Pakistan were virtually compelled to keep batting as the light was so poor: if they had declared early on, and got England in, any offer to go off for bad light would have been immediately accepted. Miandad added 29 off his own bat in three-quarters of an hour, but everybody else found it a struggle. That only made Aamir Sohail's double-century on the opening day, when the going was so very easy, an even more brilliant piece of opportunism.

If England's bowlers perked up, the wicketkeeping did not. Jack Russell made his eighth Test stumping when Gooch swung a ball across the face of Wasim's bat, and the old vibrancy briefly returned. But otherwise he performed as if knowing that the axe is about to fall, and perhaps it should for the next two Tests. He has not been his usual self for Gloucestershire of late, and he let a ball through for four byes which might have swung a little and late but which he was able to watch all the way.

If a specialist wicketkeeper is required for Headingley, Colin Metson is so accomplished as to be deserving of a chance. But it must be probable that last year's Oval scenario will be repeated: in other words England will pick six batsmen, including Stewart as keeper, four seam bowlers and a spinner. A desperate measure, but England have to win somewhere if they are to avoid their fourth successive 1-0 defeat by Pakistan.

Inexperienced bowlers almost invariably bowl a foot or two too short at wicketkeepers, making no allowance for their lack of inches, and the case of Moin Khan was not exceptional. Malcolm had satisfaction in the end though, after Moin had extended his nightwatching until noon, when Pakistan's keeper mis-hooked to square-leg.

Salim and Inzamam put on 60 together at a sprightly rate off 17 overs, yet it seemed staid, attritional fare by comparison with the previous glitter. Inzamam answered a question or two about his approach to the short ball by swaying out of the way or else, when a straight one finally arrived, by going on tiptoe and playing it down. The tall batsmen in Test cricket have all had a hard time against the short ball - Graeme Hick, Tom Moody, Trevor Franklin - but Inzamam yesterday suggested that he might be able to weather it.

England's captain then out- foxed his Essex team-mate of last season. Salim had received a load of outswingers, when suddenly Gooch introduced an inswinger and Salim chopped it on. Finally Mushtaq had a swipe and Chris Lewis took the catch running back from point.

The basic point remains, however, that England's bowling was bankrupt on the opening day, when faced with a dry and grassless pitch.
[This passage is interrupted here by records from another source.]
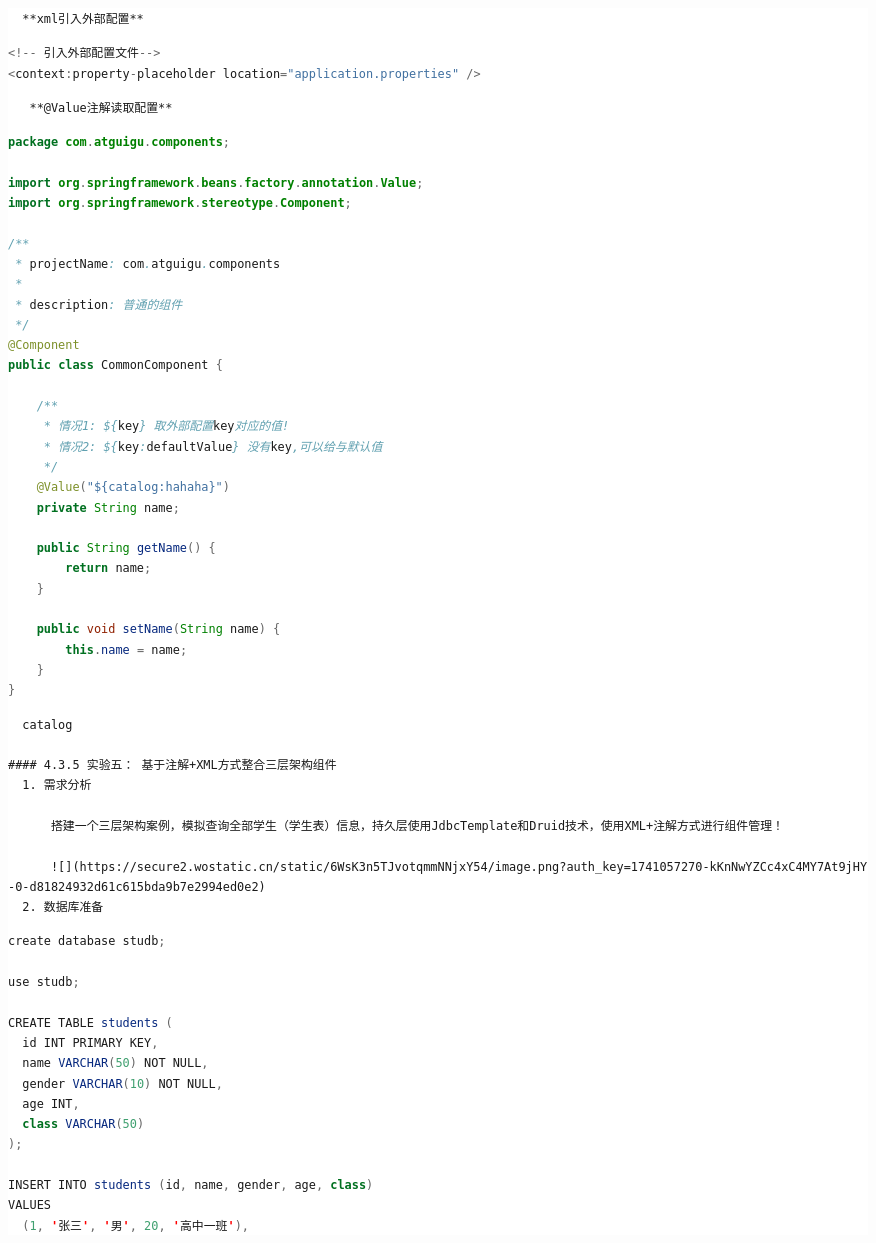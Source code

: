      **xml引入外部配置**

```Java
<!-- 引入外部配置文件-->
<context:property-placeholder location="application.properties" />
```

       **@Value注解读取配置**

```Java
package com.atguigu.components;

import org.springframework.beans.factory.annotation.Value;
import org.springframework.stereotype.Component;

/**
 * projectName: com.atguigu.components
 *
 * description: 普通的组件
 */
@Component
public class CommonComponent {

    /**
     * 情况1: ${key} 取外部配置key对应的值!
     * 情况2: ${key:defaultValue} 没有key,可以给与默认值
     */
    @Value("${catalog:hahaha}")
    private String name;

    public String getName() {
        return name;
    }

    public void setName(String name) {
        this.name = name;
    }
}

```

      catalog

    #### 4.3.5 实验五： 基于注解+XML方式整合三层架构组件  
      1. 需求分析

          搭建一个三层架构案例，模拟查询全部学生（学生表）信息，持久层使用JdbcTemplate和Druid技术，使用XML+注解方式进行组件管理！

          ![](https://secure2.wostatic.cn/static/6WsK3n5TJvotqmmNNjxY54/image.png?auth_key=1741057270-kKnNwYZCc4xC4MY7At9jHY-0-d81824932d61c615bda9b7e2994ed0e2)  
      2. 数据库准备

```Java
create database studb;

use studb;

CREATE TABLE students (
  id INT PRIMARY KEY,
  name VARCHAR(50) NOT NULL,
  gender VARCHAR(10) NOT NULL,
  age INT,
  class VARCHAR(50)
);

INSERT INTO students (id, name, gender, age, class)
VALUES
  (1, '张三', '男', 20, '高中一班'),
```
There was no pace, and no swing, either by reversing the shine or by soaking one side with sweat. In the absence of such devices, the least that England could have expected was accuracy, but even this attribute was wanting.

Playing on uncovered pitches is not going to get English bowlers to move the ball around when they find conditions like here. Playing on virtually uncovered pitches - the over-watered ones of the mid- to-late 1980s - is not a solution either. Opponents of four-day county cricket might not like it, but only by bowling day in and day out on dry and grassless turf will English bowlers become effective in the conditions which obtain in most Test matches.